Christian Paschetta: Le texte a été adopté par le Sénat le 20 mai dans le cadre de la procédure d’urgence demandée par le gouvernement. Nous constatons une certaine rapidité dans le processus législatif. Après une première déclaration en juillet dernier, puis un démarrage officiel le 14 janvier, la discussion en première lecture s’est déroulée le 20 mai. Si nous comparons avec d’autres textes de réforme, nous ne pouvons que nous réjouir de voir le gouvernement avancer d’un pas décidé dans ce projet.

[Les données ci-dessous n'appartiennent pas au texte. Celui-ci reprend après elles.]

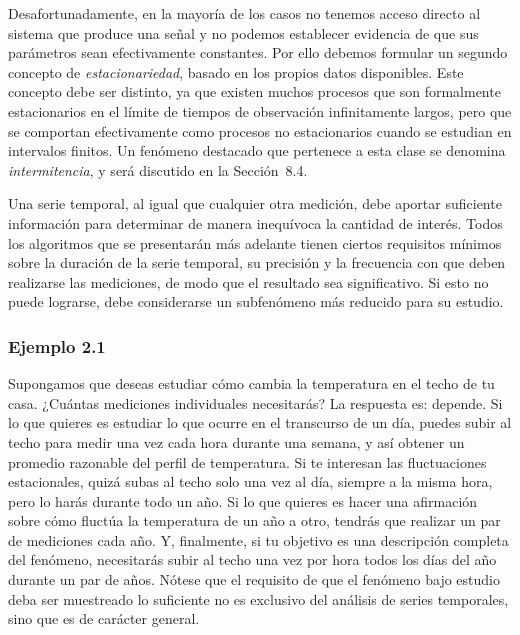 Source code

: \documentclass[10pt,a4paper]{book}
\begin{document}
\bigskip

Desafortunadamente, en la mayoría de los casos no tenemos acceso directo al sistema que produce una señal y no podemos establecer evidencia de que sus parámetros sean efectivamente constantes. Por ello debemos formular un segundo concepto de \emph{estacionariedad}, basado en los propios datos disponibles. Este concepto debe ser distinto, ya que existen muchos procesos que son formalmente estacionarios en el límite de tiempos de observación infinitamente largos, pero que se comportan efectivamente como procesos no estacionarios cuando se estudian en intervalos finitos. Un fenómeno destacado que pertenece a esta clase se denomina \emph{intermitencia}, y será discutido en la Sección~8.4.

Una serie temporal, al igual que cualquier otra medición, debe aportar suficiente información para determinar de manera inequívoca la cantidad de interés. Todos los algoritmos que se presentarán más adelante tienen ciertos requisitos mínimos sobre la duración de la serie temporal, su precisión y la frecuencia con que deben realizarse las mediciones, de modo que el resultado sea significativo. Si esto no puede lograrse, debe considerarse un subfenómeno más reducido para su estudio.

\newpage

\subsubsection*{Ejemplo 2.1}

Supongamos que deseas estudiar cómo cambia la temperatura en el techo de tu casa. ¿Cuántas mediciones individuales necesitarás? La respuesta es: depende. Si lo que quieres es estudiar lo que ocurre en el transcurso de un día, puedes subir al techo para medir una vez cada hora durante una semana, y así obtener un promedio razonable del perfil de temperatura. Si te interesan las fluctuaciones estacionales, quizá subas al techo solo una vez al día, siempre a la misma hora, pero lo harás durante todo un año. Si lo que quieres es hacer una afirmación sobre cómo fluctúa la temperatura de un año a otro, tendrás que realizar un par de mediciones cada año. Y, finalmente, si tu objetivo es una descripción completa del fenómeno, necesitarás subir al techo una vez por hora todos los días del año durante un par de años. Nótese que el requisito de que el fenómeno bajo estudio deba ser muestreado lo suficiente no es exclusivo del análisis de series temporales, sino que es de carácter general.  
\end{document}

Globalement, à la lecture de ce texte, aucune disposition ne remet en cause le fond de ce projet. L’unicité de commandement dans la manutention y demeure. En y apportant une lecture rapide, avant d’avoir une approche plus analytique, nous constatons l’apport de quelques amendements qui nous paraissent intéressants. Ils visent à apporter des précisions et une adaptation sur plusieurs points. À ce titre, nous constatons des modifications sur les articles traitant de la gouvernance des ports. Ils modifient la composition du conseil de surveillance, avec un poids plus important pour les collectivités locales. Ensuite, un amendement consolide la gestion objective entre les intérêts publics et privés.

JMM: En 2007, vous déclariez au Journal de la Marine Marchande que l’objectif final était la performance des ports, l’unicité de commandement n’étant qu’un des moyens d’y parvenir. Ce texte colle à votre analyse. Quels sont vos objectifs pour l’amélioration de la productivité des ports?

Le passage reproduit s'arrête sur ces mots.